- Born: 14 July 1877 Kensington, Middlesex
- Died: 13 October 1939 (aged 62) Hammersmith, Middlesex
- Allegiance: United Kingdom
- Branch: British Army
- Rank: Colonel
- Commands: 11th Battalion, Hampshire Regiment
- Conflicts: Northwest Frontier Second Boer War First World War Battle of Loos;
- Awards: Distinguished Service Order & Two Bars Mentioned in Despatches (8)

= Basil Crockett =

British Army officer (1877–1939)

Colonel Basil Edwin Crockett (14 July 1877 – 13 October 1939) was a senior officer in the British Army.

==Military career==
Basil Crockett was born on in 1877 into a military family, the son of Edwin Arthur Brassey Crockett (1834–1915). Educated at Wellington, and Sandhurst, he commissioned into the 17th Lancers before attending Staff College in Poona, India. He served on the Northwest Frontier. Joining a Volunteer Battalion of the Gordon Highlanders during the Second South African War, he was awarded the Queen's South Africa Medal bearing the clasps for South Africa 1901, South Africa 1902, Orange Free State, Transvaal, and Cape Colony. Following the war, he was commissioned a second lieutenant in a regular battalion of the Gordon Highlanders on 23 April 1902.

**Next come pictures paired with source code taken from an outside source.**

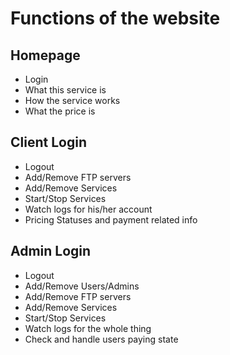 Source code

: # Functions of the website

## Homepage
* Login
* What this service is
* How the service works
* What the price is

## Client Login
* Logout
* Add/Remove FTP servers
* Add/Remove Services
* Start/Stop Services
* Watch logs for his/her account
* Pricing Statuses and payment related info

## Admin Login
* Logout
* Add/Remove Users/Admins
* Add/Remove FTP servers
* Add/Remove Services
* Start/Stop Services
* Watch logs for the whole thing
* Check and handle users paying state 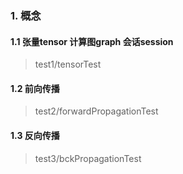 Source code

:### 1. 概念
#### 1.1 张量tensor 计算图graph 会话session
> test1/tensorTest
#### 1.2 前向传播
> test2/forwardPropagationTest
#### 1.3 反向传播
> test3/bckPropagationTest
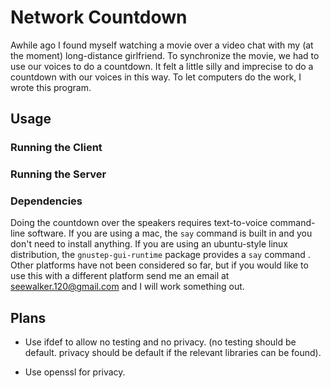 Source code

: # Network Countdown

Awhile ago I found myself watching a movie over a video chat with my (at the moment) long-distance girlfriend. To synchronize the movie, we had to use our voices to do a countdown. It felt a little silly and imprecise to do a countdown with our voices in this way. To let computers do the work, I wrote this program.

## Usage

### Running the Client

### Running the Server

### Dependencies

Doing the countdown over the speakers requires text-to-voice command-line software. If you are using a mac, the `say` command is built in and you don't need to install anything. If you are using an ubuntu-style linux distribution, the `gnustep-gui-runtime` package provides a `say` command . Other platforms have not been considered so far, but if you would like to use this with a different platform send me an email at seewalker.120@gmail.com and I will work something out.

## Plans

- Use ifdef to allow no testing and no privacy. (no testing should be default. privacy should be default if the relevant libraries can be found).

- Use openssl for privacy.
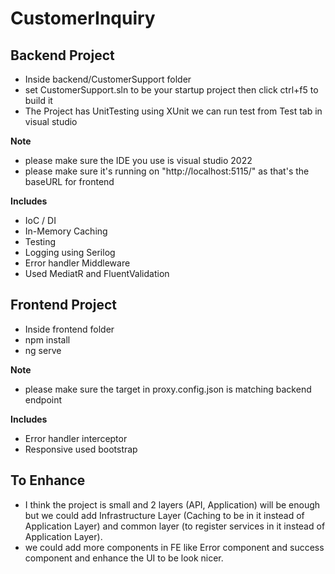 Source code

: # CustomerInquiry

## Backend Project
- Inside backend/CustomerSupport folder
- set CustomerSupport.sln to be your startup project then click ctrl+f5 to build it
- The Project has UnitTesting using XUnit we can run test from Test tab in visual studio 

**Note**
- please make sure the IDE you use is visual studio 2022
- please make sure it's running on "http://localhost:5115/" as that's the baseURL for frontend

**Includes**
- IoC / DI
- In-Memory Caching
- Testing
- Logging using Serilog
- Error handler Middleware
- Used MediatR and FluentValidation

## Frontend Project
- Inside frontend folder
- npm install
- ng serve

**Note**
- please make sure the target in proxy.config.json is matching backend endpoint 

**Includes**
- Error handler interceptor
- Responsive used bootstrap 

## To Enhance
- I think the project is small and 2 layers (API, Application) will be enough but we could add Infrastructure Layer (Caching to be in it instead of Application Layer) and common layer (to register services in it instead of Application Layer).
- we could add more components in FE like Error component and success component and enhance the UI to be look nicer.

After a spell with the Leicestershire Regiment, a transfer Crockett made so he could concentrate on his passion of fox hunting, but subsequently regretted. He left the army in 1914, only to immediately rejoin on the outbreak of the First World War, whereupon he was given command of the 11th Battalion, Hampshire Regiment at Farnham; a command Crockett, as essentially a cavalry officer, initially resented.

Far from being a "hands-off" commander, Crockett lived with his men on the front line for much of the war, commanding the section of frontline at Loos. He was mentioned in despatches no less than eight times for gallant conduct, the final time being on 8 November 1918, just three days before the end of the war. He had been awarded the Distinguished Service Order with two Bars by the end of the war.

Crockett had a lifelong passion for the motor car and bought a new car every year of his life from about 1900; this passion was shared by his wife Jessie Shelia Sinclair-Thomson, whom he married in Bombay Cathedral in 1910; for their honeymoon Crockett and his new wife undertook the perilous motor journey from Bombay to Madras, the first time this had been made.

==Family==
Crockett married, on 27 December 1910 at Bombay Cathedral, Jessie Sheila, twin daughter of Dr William Sinclair Thomson (Physician to Queen Victoria and brother of the notable physician and laryngologist Sir St Clair Thomson) and his wife Jessie Methven, only daughter of George Addison Cox, of Invertrossachs, Perthshire. They lived at Longdown Cottage, Lower Bourne, Farnham.

He died in 1939, somewhat impecunious, having invested his family's money in an ill-advised motor industry venture with an American partner who subsequently disappeared. He was survived by his wife and two sons: Colonel Anthony John Sinclair Crockett OBE, ADC, RM (1916–1999); and John Crockett (1918–1986) artist and TV and film director.